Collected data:
□ □ □ □ □

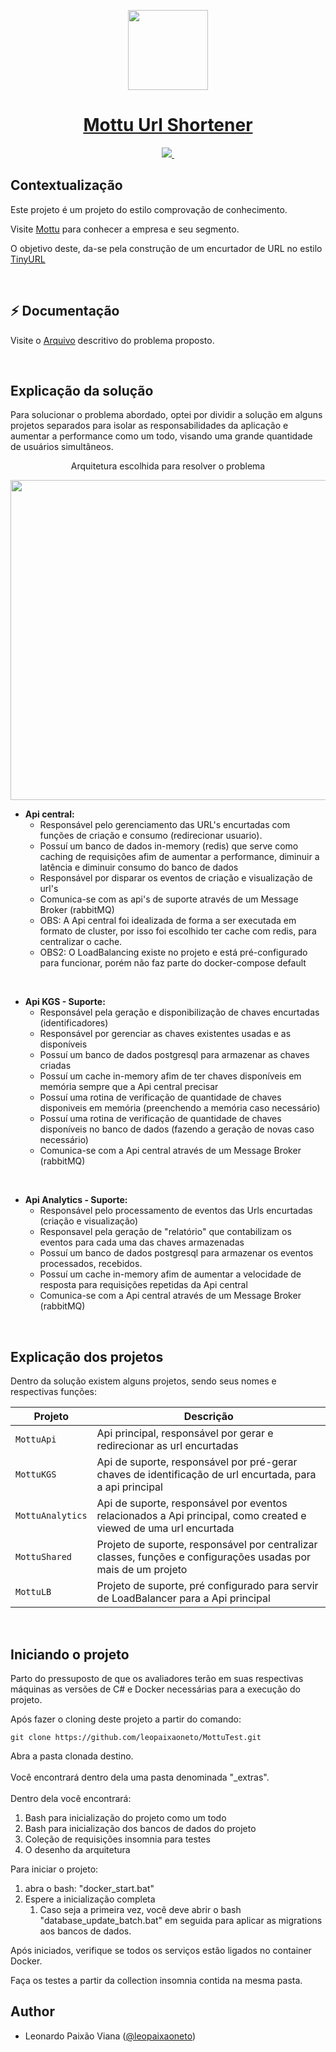 <p align="center">
  <a href="https://nextjs.org">
    <picture>
      <img src="https://mottu.com.br/wp-content/uploads/2022/02/Mottu-grupo-verde-horizontal.png" height="128">
    </picture>
    <h1 align="center">Mottu Url Shortener</h1>
  </a>
</p>

<p align="center">
  <a aria-label="Mottu" href="https://mottu.com.br/">
    <img src="https://img.shields.io/badge/Feito%20Para-Mottu-green.svg?style=for-the-badge">
  </a>
  <a aria-label="Linkedin" href="https://www.linkedin.com/in/leopaixaoneto/">
    <img alt="" src="https://img.shields.io/badge/Meu%20Linkedin-blue.svg?style=for-the-badge&logo=Linkedin&labelColor=0A66C2&logoWidth=20">
  </a>
</p>

## Contextualização
Este projeto é um projeto do estilo comprovação de conhecimento.

Visite <a aria-label="Aprenda sobre a Mottu" href="https://mottu.com.br">Mottu</a> para conhecer a empresa e seu segmento.

O objetivo deste, da-se pela construção de um encurtador de URL no estilo <a aria-label="Aprenda sobre TinyURL" href="https://tinyurl.com/app">TinyURL</a>

 
## ⚡ Documentação

Visite o <a aria-label="Arquivo descritivo" href="https://mottucombr-my.sharepoint.com/:w:/g/personal/andre_porto_mottu_com_br/EfaytSfKUnRbMGCVWlW8z5wBj3tQJnwYcu0cFrpXgSvGiQ?e=4%3Ay7V2vk&at=9&CID=F21BFA81-3F8D-47FD-B252-14320F974474&wdLOR=cFB20A7DB-AEDE-4E68-8C6A-764D6F56D20D">Arquivo</a> descritivo do problema proposto.

 
## Explicação da solução

Para solucionar o problema abordado, optei por dividir a solução em alguns projetos separados para isolar as responsabilidades da aplicação e aumentar a performance como um todo, visando uma grande quantidade de usuários simultâneos.

<p align="center">  
  Arquitetura escolhida para resolver o problema
</p>
<p align="center">
  <img src="https://media.discordapp.net/attachments/855339357157064765/1192977156981133362/archtecture.jpg?ex=65ab098e&is=6598948e&hm=109cba68a3bdc7157a4d06044acc444b04bb340ef3553d8765286e4461745fe2&=" height="512" />
</p>

- <b>Api central:</b> 
  - Responsável pelo gerenciamento das URL's encurtadas com funções de criação e consumo (redirecionar usuario).
  - Possuí um banco de dados in-memory (redis) que serve como caching de requisições afim de aumentar a performance, diminuir a latência e diminuir consumo do banco de dados
  - Responsável por disparar os eventos de criação e visualização de url's
  - Comunica-se com as api's de suporte através de um Message Broker (rabbitMQ)
  * OBS: A Api central foi idealizada de forma a ser executada em formato de cluster, por isso foi escolhido ter cache com redis, para centralizar o cache.
  * OBS2: O LoadBalancing existe no projeto e está pré-configurado para funcionar, porém não faz parte do docker-compose default

 
 - <b>Api KGS - Suporte:</b>
   - Responsável pela geração e disponibilização de chaves encurtadas (identificadores)
   - Responsável por gerenciar as chaves existentes usadas e as disponíveis
   - Possuí um banco de dados postgresql para armazenar as chaves criadas
   - Possuí um cache in-memory afim de ter chaves disponíveis em memória sempre que a Api central precisar
   - Possuí uma rotina de verificação de quantidade de chaves disponiveis em memória (preenchendo a memória caso necessário)
   - Possuí uma rotina de verificação de quantidade de chaves disponíveis no banco de dados (fazendo a geração de novas caso necessário)
   - Comunica-se com a Api central através de um Message Broker (rabbitMQ)

 
- <b>Api Analytics - Suporte:</b>
  - Responsável pelo processamento de eventos das Urls encurtadas (criação e visualização)
  - Responsavel pela geração de "relatório" que contabilizam os eventos para cada uma das chaves armazenadas
  - Possuí um banco de dados postgresql para armazenar os eventos processados, recebidos.
  - Possuí um cache in-memory afim de aumentar a velocidade de resposta para requisições repetidas da Api central
  - Comunica-se com a Api central através de um Message Broker (rabbitMQ)

 
## Explicação dos projetos
<p>
  Dentro da solução existem alguns projetos, sendo seus nomes e respectivas funções:
</p>

  | Projeto            | Descrição                           |
  | ------------------ | --------------------------------------------------------- |
  | `MottuApi`     | Api principal, responsável por gerar e redirecionar as url encurtadas |
  | `MottuKGS`      | Api de suporte, responsável por pré-gerar chaves de identificação de url encurtada, para a api principal|
  | `MottuAnalytics` | Api de suporte, responsável por eventos relacionados a Api principal, como created e viewed de uma url encurtada |
  | `MottuShared`       | Projeto de suporte, responsável por centralizar classes, funções e configurações usadas por mais de um projeto |
  | `MottuLB` | Projeto de suporte, pré configurado para servir de LoadBalancer para a Api principal|

<br>

## Iniciando o projeto
<p>
  Parto do pressuposto de que os avaliadores terão em suas respectivas máquinas as versões de C# e Docker necessárias para a execução do projeto.
  <br>
</p>
<p>
  Após fazer o cloning deste projeto a partir do comando:
</p>

```Shell
git clone https://github.com/leopaixaoneto/MottuTest.git
```

<p>
  Abra a pasta clonada destino.<br><br>
  Você encontrará dentro dela uma pasta denominada "_extras".<br><br>
  Dentro dela você encontrará:<br>
</p>

1. Bash para inicialização do projeto como um todo
2. Bash para inicialização dos bancos de dados do projeto
3. Coleção de requisições insomnia para testes
4. O desenho da arquitetura

Para iniciar o projeto:
1. abra o bash: "docker_start.bat"
2. Espere a inicialização completa
   1. Caso seja a primeira vez, você deve abrir o bash "database_update_batch.bat" em seguida para aplicar as migrations aos bancos de dados.

Após iniciados, verifique se todos os serviços estão ligados no container Docker.

Faça os testes a partir da collection insomnia contida na mesma pasta.

## Author

- Leonardo Paixão Viana ([@leopaixaoneto](https://www.linkedin.com/in/leopaixaoneto/))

□ □ □ □ □

▶ **EXERCISE REQUIREMENTS**: Reproduce the entries above exactly, though not their pictures.

▶ **RESPONSE AREA**:
 <p align="center">
  <a href="https://nextjs.org">
    <picture>
      <img src="https://mottu.com.br/wp-content/uploads/2022/02/Mottu-grupo-verde-horizontal.png" height="128">
    </picture>
    <h1 align="center">Mottu Url Shortener</h1>
  </a>
</p>

<p align="center">
  <a aria-label="Mottu" href="https://mottu.com.br/">
    <img src="https://img.shields.io/badge/Feito%20Para-Mottu-green.svg?style=for-the-badge">
  </a>
  <a aria-label="Linkedin" href="https://www.linkedin.com/in/leopaixaoneto/">
    <img alt="" src="https://img.shields.io/badge/Meu%20Linkedin-blue.svg?style=for-the-badge&logo=Linkedin&labelColor=0A66C2&logoWidth=20">
  </a>
</p>

## Contextualização
Este projeto é um projeto do estilo comprovação de conhecimento.

Visite <a aria-label="Aprenda sobre a Mottu" href="https://mottu.com.br">Mottu</a> para conhecer a empresa e seu segmento.

O objetivo deste, da-se pela construção de um encurtador de URL no estilo <a aria-label="Aprenda sobre TinyURL" href="https://tinyurl.com/app">TinyURL</a>

 
## ⚡ Documentação

Visite o <a aria-label="Arquivo descritivo" href="https://mottucombr-my.sharepoint.com/:w:/g/personal/andre_porto_mottu_com_br/EfaytSfKUnRbMGCVWlW8z5wBj3tQJnwYcu0cFrpXgSvGiQ?e=4%3Ay7V2vk&at=9&CID=F21BFA81-3F8D-47FD-B252-14320F974474&wdLOR=cFB20A7DB-AEDE-4E68-8C6A-764D6F56D20D">Arquivo</a> descritivo do problema proposto.

 
## Explicação da solução

Para solucionar o problema abordado, optei por dividir a solução em alguns projetos separados para isolar as responsabilidades da aplicação e aumentar a performance como um todo, visando uma grande quantidade de usuários simultâneos.

<p align="center">  
  Arquitetura escolhida para resolver o problema
</p>
<p align="center">
  <img src="https://media.discordapp.net/attachments/855339357157064765/1192977156981133362/archtecture.jpg?ex=65ab098e&is=6598948e&hm=109cba68a3bdc7157a4d06044acc444b04bb340ef3553d8765286e4461745fe2&=" height="512" />
</p>

- <b>Api central:</b> 
  - Responsável pelo gerenciamento das URL's encurtadas com funções de criação e consumo (redirecionar usuario).
  - Possuí um banco de dados in-memory (redis) que serve como caching de requisições afim de aumentar a performance, diminuir a latência e diminuir consumo do banco de dados
  - Responsável por disparar os eventos de criação e visualização de url's
  - Comunica-se com as api's de suporte através de um Message Broker (rabbitMQ)
  * OBS: A Api central foi idealizada de forma a ser executada em formato de cluster, por isso foi escolhido ter cache com redis, para centralizar o cache.
  * OBS2: O LoadBalancing existe no projeto e está pré-configurado para funcionar, porém não faz parte do docker-compose default

 
 - <b>Api KGS - Suporte:</b>
   - Responsável pela geração e disponibilização de chaves encurtadas (identificadores)
   - Responsável por gerenciar as chaves existentes usadas e as disponíveis
   - Possuí um banco de dados postgresql para armazenar as chaves criadas
   - Possuí um cache in-memory afim de ter chaves disponíveis em memória sempre que a Api central precisar
   - Possuí uma rotina de verificação de quantidade de chaves disponiveis em memória (preenchendo a memória caso necessário)
   - Possuí uma rotina de verificação de quantidade de chaves disponíveis no banco de dados (fazendo a geração de novas caso necessário)
   - Comunica-se com a Api central através de um Message Broker (rabbitMQ)

 
- <b>Api Analytics - Suporte:</b>
  - Responsável pelo processamento de eventos das Urls encurtadas (criação e visualização)
  - Responsavel pela geração de "relatório" que contabilizam os eventos para cada uma das chaves armazenadas
  - Possuí um banco de dados postgresql para armazenar os eventos processados, recebidos.
  - Possuí um cache in-memory afim de aumentar a velocidade de resposta para requisições repetidas da Api central
  - Comunica-se com a Api central através de um Message Broker (rabbitMQ)

 
## Explicação dos projetos
<p>
  Dentro da solução existem alguns projetos, sendo seus nomes e respectivas funções:
</p>

  | Projeto            | Descrição                           |
  | ------------------ | --------------------------------------------------------- |
  | `MottuApi`     | Api principal, responsável por gerar e redirecionar as url encurtadas |
  | `MottuKGS`      | Api de suporte, responsável por pré-gerar chaves de identificação de url encurtada, para a api principal|
  | `MottuAnalytics` | Api de suporte, responsável por eventos relacionados a Api principal, como created e viewed de uma url encurtada |
  | `MottuShared`       | Projeto de suporte, responsável por centralizar classes, funções e configurações usadas por mais de um projeto |
  | `MottuLB` | Projeto de suporte, pré configurado para servir de LoadBalancer para a Api principal|

<br>

## Iniciando o projeto
<p>
  Parto do pressuposto de que os avaliadores terão em suas respectivas máquinas as versões de C# e Docker necessárias para a execução do projeto.
  <br>
</p>
<p>
  Após fazer o cloning deste projeto a partir do comando:
</p>

```Shell
git clone https://github.com/leopaixaoneto/MottuTest.git
```

<p>
  Abra a pasta clonada destino.<br><br>
  Você encontrará dentro dela uma pasta denominada "_extras".<br><br>
  Dentro dela você encontrará:<br>
</p>

1. Bash para inicialização do projeto como um todo
2. Bash para inicialização dos bancos de dados do projeto
3. Coleção de requisições insomnia para testes
4. O desenho da arquitetura

Para iniciar o projeto:
1. abra o bash: "docker_start.bat"
2. Espere a inicialização completa
   1. Caso seja a primeira vez, você deve abrir o bash "database_update_batch.bat" em seguida para aplicar as migrations aos bancos de dados.

Após iniciados, verifique se todos os serviços estão ligados no container Docker.

Faça os testes a partir da collection insomnia contida na mesma pasta.

## Author

- Leonardo Paixão Viana ([@leopaixaoneto](https://www.linkedin.com/in/leopaixaoneto/))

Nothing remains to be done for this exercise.